Sustainability at Wheelock
Wheelock's Campus Center is more than just striking architecture. It's part of our commitment to green technology on campus.
Sustainability is vital to preserve our environment for future generations
At Wheelock College, we strive to maintain a sustainable campus. We have two LEED (Leadership in Energy and Environmental Design) buildings: the Campus Center and Riverway House. Through innovative design features such as light-absorbing windows, local materials, sensor operated lighting, and low flow fixtures, these buildings reduce the College's energy costs while conserving natural resources and helping the environment. To learn more LEED attributes as well facts about the daily energy and water consumption of the building, take a minute to either look online or visit the Building Dashboard at the Campus Center.
Recycling, LEED certified buildings, Energy efficiency, all some of the biggest components of Campus and world Sustainability. But there is one thing most people don't think about on a day to day basis—food consumption. Every day, Americans waste unbelievable amounts of food, and every day just as many people go without. According to the Environmental Protection Agency (EPA):
- More than 36 million tons of food waste was generated in 2011, 96 percent of which was thrown away into landfills or incinerators.
- 14.9 percent of households in the U.S. were food insecure in 2011, meaning they did not know where their next meal would come from.
Trayless dining is one way Wheelock has attempted to minimize food waste in our cafeteria. Our food vendor, Sodexo, has also made sustainability one of its main priorities. Sodexo obtains food from as many local sources as possible, sources certified fair-trade products, and has campaigned for STOP Hunger in an effort to fight against hunger and malnutrition. So what can you do? Try filling one plate at a time; you can always go back for more, but you can't put back what you've already taken. Look for seasonal fruits and vegetables—those will most likely be local. And when you can, pack whatever you don't eat for a snack later instead of throwing it away!
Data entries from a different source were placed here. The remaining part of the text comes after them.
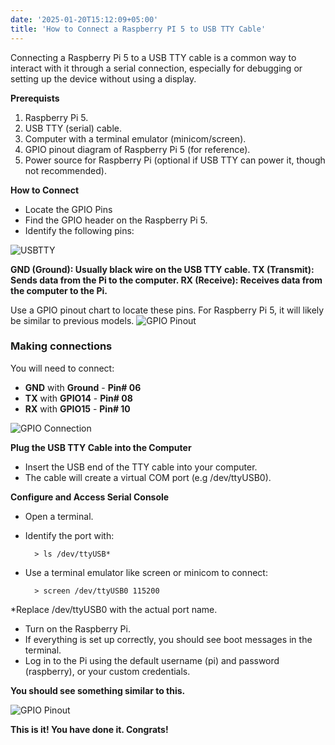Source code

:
 ```yaml
---
date: '2025-01-20T15:12:09+05:00'
title: 'How to Connect a Raspberry PI 5 to USB TTY Cable'
---
```


Connecting a Raspberry Pi 5 to a USB TTY cable is a common way to interact with it through a serial connection, especially for debugging or setting up the device without using a display.

**Prerequists**
1. Raspberry Pi 5.
2. USB TTY (serial) cable.
3. Computer with a terminal emulator (minicom/screen).
4. GPIO pinout diagram of Raspberry Pi 5 (for reference).
4. Power source for Raspberry Pi (optional if USB TTY can power it, though not recommended).

**How to Connect**

- Locate the GPIO Pins
- Find the GPIO header on the Raspberry Pi 5.
- Identify the following pins:

![USBTTY](/rpiotty.png#center)

**GND (Ground): Usually black wire on the USB TTY cable.
TX (Transmit): Sends data from the Pi to the computer.
RX (Receive): Receives data from the computer to the Pi.**

Use a GPIO pinout chart to locate these pins. For Raspberry Pi 5, it will likely be similar to previous models.
![GPIO Pinout](/RPI5_PINOUT.png#center)

### **Making connections**

You will need to connect:

- **GND** with **Ground** - **Pin# 06**
- **TX** with **GPIO14** - **Pin# 08**
- **RX** with **GPIO15** - **Pin# 10**

![GPIO Connection](/hpio.png#center)
 
**Plug the USB TTY Cable into the Computer**

- Insert the USB end of the TTY cable into your computer.
- The cable will create a virtual COM port (e.g /dev/ttyUSB0).

**Configure and Access Serial Console**

- Open a terminal.
- Identify the port with:

        > ls /dev/ttyUSB*

- Use a terminal emulator like screen or minicom to connect:

        > screen /dev/ttyUSB0 115200

*Replace /dev/ttyUSB0 with the actual port name.

- Turn on the Raspberry Pi.
- If everything is set up correctly, you should see boot messages in the terminal.
- Log in to the Pi using the default username (pi) and password (raspberry), or your custom credentials.


**You should see something similar to this.**

![GPIO Pinout](/pic-selected-250120-1633-59.png)

**This is it! You have done it. Congrats!**



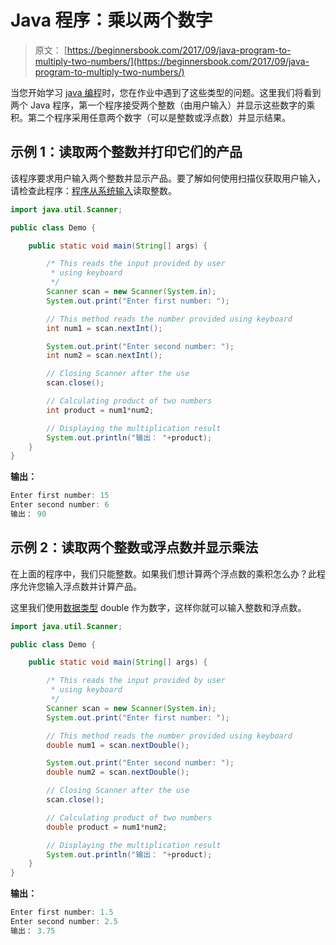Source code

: # Java 程序：乘以两个数字

> 原文： [https://beginnersbook.com/2017/09/java-program-to-multiply-two-numbers/](https://beginnersbook.com/2017/09/java-program-to-multiply-two-numbers/)

当您开始学习 [java 编程](https://beginnersbook.com/java-tutorial-for-beginners-with-examples/)时，您在作业中遇到了这些类型的问题。这里我们将看到两个 Java 程序，第一个程序接受两个整数（由用户输入）并显示这些数字的乘积。第二个程序采用任意两个数字（可以是整数或浮点数）并显示结果。

## 示例 1：读取两个整数并打印它们的产品

该程序要求用户输入两个整数并显示产品。要了解如何使用扫描仪获取用户输入，请检查此程序：[程序从系统输入](https://beginnersbook.com/2017/09/java-program-to-read-integer-value-from-the-standard-input/)读取整数。

```java
import java.util.Scanner;

public class Demo {

    public static void main(String[] args) {

        /* This reads the input provided by user
         * using keyboard
         */
        Scanner scan = new Scanner(System.in);
        System.out.print("Enter first number: ");

        // This method reads the number provided using keyboard
        int num1 = scan.nextInt();

        System.out.print("Enter second number: ");
        int num2 = scan.nextInt();

        // Closing Scanner after the use
        scan.close();

        // Calculating product of two numbers
        int product = num1*num2;

        // Displaying the multiplication result
        System.out.println("输出： "+product);
    }
}
```

**输出：**

```java
Enter first number: 15
Enter second number: 6
输出： 90
```

## 示例 2：读取两个整数或浮点数并显示乘法

在上面的程序中，我们只能整数。如果我们想计算两个浮点数的乘积怎么办？此程序允许您输入浮点数并计算产品。

这里我们使用[数据类型](https://beginnersbook.com/2017/08/data-types-in-java/) double 作为数字，这样你就可以输入整数和浮点数。

```java
import java.util.Scanner;

public class Demo {

    public static void main(String[] args) {

        /* This reads the input provided by user
         * using keyboard
         */
        Scanner scan = new Scanner(System.in);
        System.out.print("Enter first number: ");

        // This method reads the number provided using keyboard
        double num1 = scan.nextDouble();

        System.out.print("Enter second number: ");
        double num2 = scan.nextDouble();

        // Closing Scanner after the use
        scan.close();

        // Calculating product of two numbers
        double product = num1*num2;

        // Displaying the multiplication result
        System.out.println("输出： "+product);
    }
}
```

**输出：**

```java
Enter first number: 1.5
Enter second number: 2.5
输出： 3.75
```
The student-run Whee-SEA club (Students for Environmental Action) runs a number of sustainability awareness programs on campus. In 2014, the club, along with partner Investigating Green Energy, won an Earl Innovation grant to establish a bee colony on the rooftop of Wheelock's Activities West building. The colony was established at Wheelock in the fall of 2014, allowing students to learn to care for the bees and gather the fruits of their labor. Students collaborate with similar efforts at other COF (Colleges of the Fenway) members; Mass College of Art, Simmons College, and Fenway High School also have bee hives. The Colony Collapse Disorder of bees has decimated the bee population nationwide. One third of all American crops are fertilized by bees. Interestingly, urban bees appear to be doing much better that their rural and suburban cousins. Noah Wilson-Rich has received his PhD from Tufts and is conducting a longitudinal study on urban bees and Wheelock is part of this study.
Recycling at Wheelock
Over the past two years, Wheelock's recycling efforts just from paper and magazines have generated 50 tons of recycling and saved approximately 1,250 trees. While this is commendable, we feel we can do much more and have launched a campaign to increase both the volume and variety of items recycled on campus. Wheelock's average annual carbon footprint produced from waste is 200 tons, which is equivalent to using 3,544 gallons of gasoline—or four times the amount of our recycling. If we boost our recycling by just 10 percent, we can reduce our carbon footprint from waste by 2.8 tons.
What Items Can I Recycle?
You can probably recycle a lot more items than you think. Wheelock's vendor, Waste Management, provides single-stream recycling, which means that there is no time-consuming sorting of different types of items. You simply put everything—including magazines, catalogs, empty soda cans, glass bottles, plastic containers, and more—into one receptacle. The materials go into one truck and are separated at a sorting center. Most items require minimum preparation for recycling: simply rinse drink and food containers and fold cardboard so it fits neatly into the collection bin. Items that have been contaminated with food (such as greasy pizza boxes) generally cannot be recycled.
Click here for complete Single Stream Recycling Guidelines (PDF), including a list of recyclables and excluded items.
Where Can I Recycle?
As part of our campaign to increase recycling across campus, Wheelock is installing large, centrally located recycling bins on every floor of each of our buildings, plus new signs giving users some simple recycling guidelines. The small recycling bins already located in offices can also be used for single stream recycling.
Click here for maps showing locations of the new centralized bins in buildings throughout the Wheelock campus.
What Happens to My Recyclables?
Wheelock's recycling is picked up by Waste Management, brought to a center in Avon and is processed through a system of conveyor belts that separate the various grades of material. The cardboard is baled and shipped to Asia (usually ending up back in the U.S. as a new box). Paper is shipped to paper manufacturers and remade into items like toilet paper, legal pad backings, and cereal boxes. Plastic is broken down into resins and is made into toys, plastic lumber for benches and decks, and tennis balls.